Write Arabic Text in Pico8 – ArSpr

Every variation of every character in the font. 150+ glyphs.

اقرأ هذه المقالة بالعربية

ArSpr is a set of 2 utility functions that let’s you write Arabic text in Pico8. You input a Latin text and it will transliterate it to Arabic. I made it because I want to make localized Pico8 games, and to practice writing my own implementation for Right-to-Left text and Arabic Shaping.

You can get it from the Pico8 forum:
https://www.lexaloffle.com/bbs/?tid=35164

Or you can download the following p8.png cart and import it to Pico8:

arspr.p8.png

Usage is easy, but slightly different from the regular Print() function in Pico8; you have to initialize a variable to contain the text data then draw it.
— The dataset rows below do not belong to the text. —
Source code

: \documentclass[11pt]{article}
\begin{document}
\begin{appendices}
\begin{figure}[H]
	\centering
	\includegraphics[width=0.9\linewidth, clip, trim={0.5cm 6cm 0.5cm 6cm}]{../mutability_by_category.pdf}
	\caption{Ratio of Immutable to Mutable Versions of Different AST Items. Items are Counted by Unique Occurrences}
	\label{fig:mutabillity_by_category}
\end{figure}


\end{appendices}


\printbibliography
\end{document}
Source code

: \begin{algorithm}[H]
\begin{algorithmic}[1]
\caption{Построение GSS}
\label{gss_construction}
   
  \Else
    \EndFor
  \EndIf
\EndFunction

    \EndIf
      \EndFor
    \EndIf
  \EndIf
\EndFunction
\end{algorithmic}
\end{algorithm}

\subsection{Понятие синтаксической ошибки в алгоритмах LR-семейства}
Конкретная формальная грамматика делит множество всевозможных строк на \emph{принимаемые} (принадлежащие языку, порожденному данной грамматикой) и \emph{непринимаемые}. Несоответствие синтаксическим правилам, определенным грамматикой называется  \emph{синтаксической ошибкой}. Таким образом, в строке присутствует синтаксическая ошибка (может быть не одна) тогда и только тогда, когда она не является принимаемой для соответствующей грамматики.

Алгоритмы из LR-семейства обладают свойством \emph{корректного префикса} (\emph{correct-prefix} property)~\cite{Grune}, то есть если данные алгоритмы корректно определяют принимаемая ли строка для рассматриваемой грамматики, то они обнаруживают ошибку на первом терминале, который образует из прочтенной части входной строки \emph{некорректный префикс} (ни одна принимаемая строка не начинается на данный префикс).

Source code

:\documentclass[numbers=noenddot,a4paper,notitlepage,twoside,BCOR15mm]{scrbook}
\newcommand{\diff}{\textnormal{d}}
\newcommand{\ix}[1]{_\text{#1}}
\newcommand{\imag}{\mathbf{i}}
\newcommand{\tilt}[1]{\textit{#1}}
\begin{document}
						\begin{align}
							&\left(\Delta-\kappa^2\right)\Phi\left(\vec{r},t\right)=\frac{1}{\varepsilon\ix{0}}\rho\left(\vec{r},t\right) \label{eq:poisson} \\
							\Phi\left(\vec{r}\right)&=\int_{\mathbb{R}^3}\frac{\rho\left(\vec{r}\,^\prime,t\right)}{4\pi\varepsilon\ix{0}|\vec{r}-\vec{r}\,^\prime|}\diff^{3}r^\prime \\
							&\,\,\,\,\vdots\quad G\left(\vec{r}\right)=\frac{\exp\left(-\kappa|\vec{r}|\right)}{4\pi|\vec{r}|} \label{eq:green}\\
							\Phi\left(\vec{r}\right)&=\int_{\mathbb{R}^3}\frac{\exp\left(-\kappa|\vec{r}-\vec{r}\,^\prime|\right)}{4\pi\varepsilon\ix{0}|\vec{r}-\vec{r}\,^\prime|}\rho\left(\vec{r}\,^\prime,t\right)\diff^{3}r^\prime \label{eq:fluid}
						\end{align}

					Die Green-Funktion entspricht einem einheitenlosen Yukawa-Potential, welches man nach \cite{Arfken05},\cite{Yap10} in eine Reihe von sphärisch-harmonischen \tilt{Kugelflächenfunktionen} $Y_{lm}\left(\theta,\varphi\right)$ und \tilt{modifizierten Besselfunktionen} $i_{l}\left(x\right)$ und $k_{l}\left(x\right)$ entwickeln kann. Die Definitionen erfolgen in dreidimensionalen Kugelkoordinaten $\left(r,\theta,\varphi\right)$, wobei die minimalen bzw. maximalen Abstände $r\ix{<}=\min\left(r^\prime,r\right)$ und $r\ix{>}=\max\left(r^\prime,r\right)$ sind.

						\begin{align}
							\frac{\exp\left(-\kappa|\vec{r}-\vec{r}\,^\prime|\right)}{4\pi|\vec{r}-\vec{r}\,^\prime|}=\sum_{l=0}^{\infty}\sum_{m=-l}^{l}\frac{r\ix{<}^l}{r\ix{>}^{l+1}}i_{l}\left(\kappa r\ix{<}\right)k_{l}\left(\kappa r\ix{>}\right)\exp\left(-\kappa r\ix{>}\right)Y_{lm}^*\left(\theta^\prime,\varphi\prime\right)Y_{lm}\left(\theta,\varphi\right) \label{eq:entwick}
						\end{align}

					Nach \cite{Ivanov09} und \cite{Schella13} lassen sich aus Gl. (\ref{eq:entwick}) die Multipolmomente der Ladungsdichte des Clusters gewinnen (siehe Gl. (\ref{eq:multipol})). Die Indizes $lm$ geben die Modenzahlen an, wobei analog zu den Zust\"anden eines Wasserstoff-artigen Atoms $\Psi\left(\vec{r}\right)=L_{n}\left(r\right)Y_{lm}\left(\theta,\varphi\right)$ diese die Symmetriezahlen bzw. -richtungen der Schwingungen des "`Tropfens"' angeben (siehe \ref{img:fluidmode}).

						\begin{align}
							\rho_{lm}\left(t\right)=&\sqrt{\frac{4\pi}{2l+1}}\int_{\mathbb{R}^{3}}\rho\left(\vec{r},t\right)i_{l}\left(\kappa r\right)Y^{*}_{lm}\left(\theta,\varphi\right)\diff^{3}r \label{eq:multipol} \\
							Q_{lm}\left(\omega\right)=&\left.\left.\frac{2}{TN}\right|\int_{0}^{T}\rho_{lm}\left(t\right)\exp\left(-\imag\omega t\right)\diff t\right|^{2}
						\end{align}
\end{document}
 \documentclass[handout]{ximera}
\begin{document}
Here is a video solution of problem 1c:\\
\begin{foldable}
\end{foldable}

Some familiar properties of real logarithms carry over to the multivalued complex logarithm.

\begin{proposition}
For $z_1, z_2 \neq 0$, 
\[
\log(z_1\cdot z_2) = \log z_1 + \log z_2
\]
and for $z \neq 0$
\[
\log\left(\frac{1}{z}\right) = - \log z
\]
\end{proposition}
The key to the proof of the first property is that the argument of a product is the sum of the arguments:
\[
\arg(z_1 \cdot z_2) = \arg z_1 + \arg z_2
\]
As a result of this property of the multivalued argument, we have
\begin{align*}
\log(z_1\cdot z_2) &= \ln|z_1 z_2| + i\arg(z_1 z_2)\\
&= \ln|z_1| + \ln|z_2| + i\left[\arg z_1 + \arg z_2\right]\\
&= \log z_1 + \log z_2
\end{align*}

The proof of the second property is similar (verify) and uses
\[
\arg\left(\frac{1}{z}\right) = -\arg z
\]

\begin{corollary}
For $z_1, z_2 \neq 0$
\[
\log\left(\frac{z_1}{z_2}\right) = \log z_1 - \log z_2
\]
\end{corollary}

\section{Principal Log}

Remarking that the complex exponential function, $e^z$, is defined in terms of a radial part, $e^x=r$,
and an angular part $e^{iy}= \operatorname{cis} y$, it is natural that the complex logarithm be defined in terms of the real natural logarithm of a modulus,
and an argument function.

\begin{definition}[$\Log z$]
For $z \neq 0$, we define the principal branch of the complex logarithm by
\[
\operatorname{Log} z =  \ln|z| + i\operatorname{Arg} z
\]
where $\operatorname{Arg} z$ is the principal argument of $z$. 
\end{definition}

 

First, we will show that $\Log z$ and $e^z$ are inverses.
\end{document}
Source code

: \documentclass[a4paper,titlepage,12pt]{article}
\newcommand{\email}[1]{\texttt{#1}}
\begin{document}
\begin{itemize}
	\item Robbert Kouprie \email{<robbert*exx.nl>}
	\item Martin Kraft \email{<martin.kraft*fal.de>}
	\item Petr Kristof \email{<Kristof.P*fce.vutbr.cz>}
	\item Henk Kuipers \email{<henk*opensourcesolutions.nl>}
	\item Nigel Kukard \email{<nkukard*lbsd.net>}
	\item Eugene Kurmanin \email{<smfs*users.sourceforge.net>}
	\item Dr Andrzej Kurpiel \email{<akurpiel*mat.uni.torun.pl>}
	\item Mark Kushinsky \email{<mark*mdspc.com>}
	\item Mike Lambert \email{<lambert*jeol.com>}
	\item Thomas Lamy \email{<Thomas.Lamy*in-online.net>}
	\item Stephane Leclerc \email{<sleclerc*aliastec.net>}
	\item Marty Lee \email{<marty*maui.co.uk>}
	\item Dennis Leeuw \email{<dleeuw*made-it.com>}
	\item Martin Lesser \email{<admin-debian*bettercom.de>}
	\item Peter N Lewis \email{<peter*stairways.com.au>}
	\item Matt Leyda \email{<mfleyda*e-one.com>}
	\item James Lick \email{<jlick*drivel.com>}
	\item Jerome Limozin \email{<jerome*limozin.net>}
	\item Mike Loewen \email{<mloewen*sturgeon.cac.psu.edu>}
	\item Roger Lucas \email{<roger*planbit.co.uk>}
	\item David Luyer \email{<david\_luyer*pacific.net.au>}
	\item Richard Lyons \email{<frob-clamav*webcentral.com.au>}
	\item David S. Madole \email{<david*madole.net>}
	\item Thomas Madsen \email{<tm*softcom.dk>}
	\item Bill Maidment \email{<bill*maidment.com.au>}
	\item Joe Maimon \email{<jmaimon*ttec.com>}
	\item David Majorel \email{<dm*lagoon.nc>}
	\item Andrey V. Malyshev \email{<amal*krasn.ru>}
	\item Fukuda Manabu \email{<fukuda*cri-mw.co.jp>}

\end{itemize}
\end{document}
Here’s an example:

function _init()
  text1=create_ar_spr([string])
end

function _draw()
  cls()
  draw_ar(text1, [x], [y])
end
Usage example

The text has 3 colors. One for the letters, one for the dots, and one for the tashkeel. We can easily change colors like this:

function _init()
  text1=create_ar_spr([string])
end

function _draw()
  cls()
  ar_col1=[1-16] --letters color
  ar_col2=[1-16] --dots color
  ar_col3=[1-16] --tashkeel color

  draw_ar
end
Changing colors example

[Reading past this point is optional]


TECHNICAL INFO ABOUT AR_SPR

This project was inspired by Tiny Text, which uses a similar method to encode a Pico8 font.

ArSpr’s specifications:
2 sprites
510 out of 8192 tokens
~30% of compressed space

No dropped frames when filling the screen

VISUAL DESIGN

Each character’s height is fixed at 8 pixels max. The width is variable, but most characters are 5 pixels wide including an empty 1 pixel space on the right of Initial and Isolated glyphs.

I decided early that I wasn’t going to do a mono-spaced font because some letters need more space to be legible. Such as ض which is as wide as 2 typical letters when pixelated.

FONT ENCODING AND PARSING

The compressed font is made up of 2 sprites total:

Basically, we draw text on screen by copying and pasting chunk areas from the sprite map.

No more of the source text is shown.